◆ **Work required**
Whenever a line in the material below contains "layer", copy that line.
————————
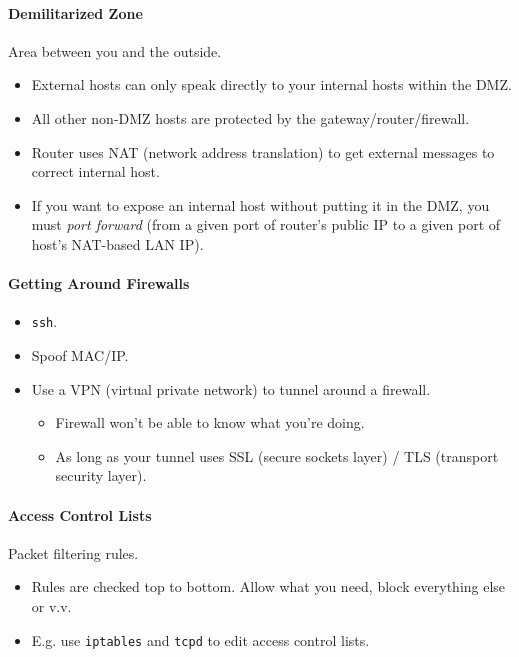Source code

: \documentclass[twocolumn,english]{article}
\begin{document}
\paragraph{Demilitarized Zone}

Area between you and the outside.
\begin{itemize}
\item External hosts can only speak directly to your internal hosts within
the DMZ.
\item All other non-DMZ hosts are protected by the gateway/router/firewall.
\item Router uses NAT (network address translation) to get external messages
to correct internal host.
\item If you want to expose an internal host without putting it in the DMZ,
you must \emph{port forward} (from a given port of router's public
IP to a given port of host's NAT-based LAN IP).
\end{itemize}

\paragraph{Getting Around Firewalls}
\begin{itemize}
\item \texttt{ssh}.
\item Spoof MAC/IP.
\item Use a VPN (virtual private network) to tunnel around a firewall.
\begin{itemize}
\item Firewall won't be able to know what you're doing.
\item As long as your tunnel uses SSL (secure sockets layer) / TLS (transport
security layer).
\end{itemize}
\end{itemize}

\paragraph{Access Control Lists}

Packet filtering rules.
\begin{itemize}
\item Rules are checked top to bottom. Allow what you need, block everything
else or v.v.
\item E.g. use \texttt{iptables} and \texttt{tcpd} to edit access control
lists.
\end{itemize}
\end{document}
————————
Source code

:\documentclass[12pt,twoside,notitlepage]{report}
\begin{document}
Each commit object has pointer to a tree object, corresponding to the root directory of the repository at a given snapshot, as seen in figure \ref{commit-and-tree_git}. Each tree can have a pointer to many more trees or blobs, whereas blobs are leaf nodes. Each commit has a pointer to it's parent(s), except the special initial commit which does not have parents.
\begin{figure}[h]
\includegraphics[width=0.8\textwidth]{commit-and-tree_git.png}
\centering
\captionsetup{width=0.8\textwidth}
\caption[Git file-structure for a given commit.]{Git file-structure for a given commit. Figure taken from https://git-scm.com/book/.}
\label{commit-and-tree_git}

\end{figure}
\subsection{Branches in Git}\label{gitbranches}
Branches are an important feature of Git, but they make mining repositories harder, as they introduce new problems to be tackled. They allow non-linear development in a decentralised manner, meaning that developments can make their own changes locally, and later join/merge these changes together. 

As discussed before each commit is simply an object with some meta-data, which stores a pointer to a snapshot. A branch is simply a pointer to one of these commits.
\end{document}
————————
◆ **Answer space**
\item As long as your tunnel uses SSL (secure sockets layer) / TLS (transport
security layer).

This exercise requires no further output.